After getting dried off back at the apartment, K Rizz plays the new track they recorded and Dai Burger and Junglepussy sort through a pile of clothes to pick out the next look. The girls stop for a moment to dance; bouncing around the kitchen, they shake their asses and coo along to the music. “This is my support,” K Rizz tells me, pointing at the two twerkaholics. “It’s hard to get support from other women, but we got each other.” There is a strong solidarity between the girls, based partially on the need to collaborate and promote, but also due to the absence of real support from their peers. “Everybody around us is shady,” Junglepussy states. Stuto nods her head in agreement and chimes in: “Haters know that we are the light. They go to our blogs and Twitters to get inspiration for their videos. They watch us for their moves.”
As the scene expands, the question of legitimacy is being forgotten. With a genre-less movement loosely based on having fun and getting wild and fuelled by high Instagram follower counts, it’s difficult to call anyone out on being inauthentic – the need for a back story is increasingly less necessary. But an artist’s legitimacy is always going to show through. “They are reading the magazine,” Stuto says while combing her hair, “but we are the fucking editorial.”

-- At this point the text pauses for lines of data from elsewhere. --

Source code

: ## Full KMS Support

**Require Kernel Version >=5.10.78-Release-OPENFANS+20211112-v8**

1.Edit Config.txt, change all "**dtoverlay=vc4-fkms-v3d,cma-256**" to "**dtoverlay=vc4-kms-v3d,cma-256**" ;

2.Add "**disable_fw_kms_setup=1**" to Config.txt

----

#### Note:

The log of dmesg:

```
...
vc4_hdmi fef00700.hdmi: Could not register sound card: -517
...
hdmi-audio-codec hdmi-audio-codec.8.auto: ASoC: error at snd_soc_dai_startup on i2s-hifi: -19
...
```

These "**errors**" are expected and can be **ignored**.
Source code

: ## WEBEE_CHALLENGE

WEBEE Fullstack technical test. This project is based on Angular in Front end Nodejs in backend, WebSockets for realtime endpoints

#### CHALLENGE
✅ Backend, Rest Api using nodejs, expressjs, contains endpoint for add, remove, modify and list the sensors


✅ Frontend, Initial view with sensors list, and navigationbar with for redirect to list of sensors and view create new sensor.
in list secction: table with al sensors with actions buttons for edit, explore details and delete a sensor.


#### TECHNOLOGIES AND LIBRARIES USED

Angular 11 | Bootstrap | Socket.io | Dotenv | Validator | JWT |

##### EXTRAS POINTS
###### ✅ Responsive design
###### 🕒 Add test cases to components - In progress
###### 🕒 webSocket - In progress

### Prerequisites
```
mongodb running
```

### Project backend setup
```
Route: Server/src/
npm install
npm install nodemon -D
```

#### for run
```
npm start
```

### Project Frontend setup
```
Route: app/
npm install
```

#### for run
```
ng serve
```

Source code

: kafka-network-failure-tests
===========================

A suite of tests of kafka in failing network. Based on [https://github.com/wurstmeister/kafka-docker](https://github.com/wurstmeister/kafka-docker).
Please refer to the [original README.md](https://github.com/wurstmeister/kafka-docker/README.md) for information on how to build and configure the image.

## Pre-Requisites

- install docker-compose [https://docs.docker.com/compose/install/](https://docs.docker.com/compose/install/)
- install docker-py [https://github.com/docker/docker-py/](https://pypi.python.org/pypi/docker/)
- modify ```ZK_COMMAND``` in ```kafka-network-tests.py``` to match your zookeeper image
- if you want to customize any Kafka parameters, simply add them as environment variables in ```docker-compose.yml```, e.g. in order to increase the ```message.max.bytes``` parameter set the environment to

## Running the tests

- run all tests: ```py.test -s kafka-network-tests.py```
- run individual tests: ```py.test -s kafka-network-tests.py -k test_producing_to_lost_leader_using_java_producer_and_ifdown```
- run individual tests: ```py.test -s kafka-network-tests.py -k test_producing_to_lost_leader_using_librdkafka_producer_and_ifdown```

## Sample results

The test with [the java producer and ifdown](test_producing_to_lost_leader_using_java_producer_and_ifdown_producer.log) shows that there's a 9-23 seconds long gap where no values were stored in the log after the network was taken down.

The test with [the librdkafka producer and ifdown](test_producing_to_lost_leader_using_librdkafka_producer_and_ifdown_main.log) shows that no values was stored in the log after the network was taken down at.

Whether Dai Burger and Junglepussy rise to stardom or remain cult internet sensations is inconsequential. They have crafted a scene of their own despite early dismissal, and will continue to create the music they want to share, no matter how the world may classify it. “We gonna keep turning the look,” Dai Burger states. “There is no one in our way, and even if there is, we just gonna scooch them over and move ourselves ahead.” She bats her large dark eyelashes, smiles.
“Not like anyone could stop us.”“The Bushwick scene is a party for weirdos and freaks and fashionistas. It’s for anybody that’s not average”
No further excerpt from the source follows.